Required work>
From the data underneath, reproduce exactly the stretch that begins at the line with "Updated column types: Prices" and ends after the line with "Making PowerPoint Presentation**".

Dataset content>

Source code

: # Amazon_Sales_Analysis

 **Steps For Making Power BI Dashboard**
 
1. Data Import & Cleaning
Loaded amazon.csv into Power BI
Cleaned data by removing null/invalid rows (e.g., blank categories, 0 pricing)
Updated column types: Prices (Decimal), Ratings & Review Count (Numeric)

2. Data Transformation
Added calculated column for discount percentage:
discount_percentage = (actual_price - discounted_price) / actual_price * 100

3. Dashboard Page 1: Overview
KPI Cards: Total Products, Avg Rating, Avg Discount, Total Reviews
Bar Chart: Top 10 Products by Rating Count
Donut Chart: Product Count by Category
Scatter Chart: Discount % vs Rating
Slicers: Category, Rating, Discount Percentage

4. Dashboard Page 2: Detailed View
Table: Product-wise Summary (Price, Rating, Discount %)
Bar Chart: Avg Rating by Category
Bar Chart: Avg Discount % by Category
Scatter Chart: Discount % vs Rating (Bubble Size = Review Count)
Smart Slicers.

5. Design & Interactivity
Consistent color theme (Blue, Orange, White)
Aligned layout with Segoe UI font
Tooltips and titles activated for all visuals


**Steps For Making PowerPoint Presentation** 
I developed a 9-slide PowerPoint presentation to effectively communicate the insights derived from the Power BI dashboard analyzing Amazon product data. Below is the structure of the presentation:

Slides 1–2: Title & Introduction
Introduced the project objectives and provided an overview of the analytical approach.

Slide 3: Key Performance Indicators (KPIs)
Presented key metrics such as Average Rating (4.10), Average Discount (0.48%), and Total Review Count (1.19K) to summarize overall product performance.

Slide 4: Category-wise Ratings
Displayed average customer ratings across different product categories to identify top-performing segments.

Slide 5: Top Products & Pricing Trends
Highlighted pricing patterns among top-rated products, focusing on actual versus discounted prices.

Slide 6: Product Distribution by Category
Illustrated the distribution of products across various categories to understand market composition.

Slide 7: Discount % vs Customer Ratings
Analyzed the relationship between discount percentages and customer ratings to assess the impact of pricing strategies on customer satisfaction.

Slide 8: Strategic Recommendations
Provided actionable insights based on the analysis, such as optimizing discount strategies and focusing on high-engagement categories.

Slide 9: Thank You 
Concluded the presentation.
--
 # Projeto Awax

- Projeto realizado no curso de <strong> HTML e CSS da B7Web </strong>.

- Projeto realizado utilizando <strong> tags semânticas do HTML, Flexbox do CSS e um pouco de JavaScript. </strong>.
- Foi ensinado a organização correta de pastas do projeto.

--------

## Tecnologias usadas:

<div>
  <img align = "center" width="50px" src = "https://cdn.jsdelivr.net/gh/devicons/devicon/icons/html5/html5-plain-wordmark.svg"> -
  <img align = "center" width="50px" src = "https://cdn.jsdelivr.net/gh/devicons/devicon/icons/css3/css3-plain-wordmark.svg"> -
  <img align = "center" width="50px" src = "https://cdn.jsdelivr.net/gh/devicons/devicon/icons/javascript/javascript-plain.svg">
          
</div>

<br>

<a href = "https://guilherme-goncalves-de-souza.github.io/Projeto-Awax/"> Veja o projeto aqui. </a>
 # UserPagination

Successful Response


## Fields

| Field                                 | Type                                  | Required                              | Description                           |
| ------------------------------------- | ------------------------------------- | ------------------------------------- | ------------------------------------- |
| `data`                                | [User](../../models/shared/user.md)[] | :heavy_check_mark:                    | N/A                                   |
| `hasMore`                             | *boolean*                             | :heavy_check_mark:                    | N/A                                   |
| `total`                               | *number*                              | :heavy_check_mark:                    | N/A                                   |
...
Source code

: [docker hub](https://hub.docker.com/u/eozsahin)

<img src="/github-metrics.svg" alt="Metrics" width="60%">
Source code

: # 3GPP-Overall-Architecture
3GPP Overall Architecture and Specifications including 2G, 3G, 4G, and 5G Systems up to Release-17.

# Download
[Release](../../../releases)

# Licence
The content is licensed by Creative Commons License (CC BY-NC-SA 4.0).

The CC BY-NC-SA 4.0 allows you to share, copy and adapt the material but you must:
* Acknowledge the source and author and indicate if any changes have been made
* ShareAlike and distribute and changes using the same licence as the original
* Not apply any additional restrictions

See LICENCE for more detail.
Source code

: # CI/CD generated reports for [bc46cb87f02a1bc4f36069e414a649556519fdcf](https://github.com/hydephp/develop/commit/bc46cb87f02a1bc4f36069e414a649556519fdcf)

Response box>
Updated column types: Prices (Decimal), Ratings & Review Count (Numeric)

2. Data Transformation
Added calculated column for discount percentage:
discount_percentage = (actual_price - discounted_price) / actual_price * 100

3. Dashboard Page 1: Overview
KPI Cards: Total Products, Avg Rating, Avg Discount, Total Reviews
Bar Chart: Top 10 Products by Rating Count
Donut Chart: Product Count by Category
Scatter Chart: Discount % vs Rating
Slicers: Category, Rating, Discount Percentage

4. Dashboard Page 2: Detailed View
Table: Product-wise Summary (Price, Rating, Discount %)
Bar Chart: Avg Rating by Category
Bar Chart: Avg Discount % by Category
Scatter Chart: Discount % vs Rating (Bubble Size = Review Count)
Smart Slicers.

5. Design & Interactivity
Consistent color theme (Blue, Orange, White)
Aligned layout with Segoe UI font
Tooltips and titles activated for all visuals


**Steps For Making PowerPoint Presentation** 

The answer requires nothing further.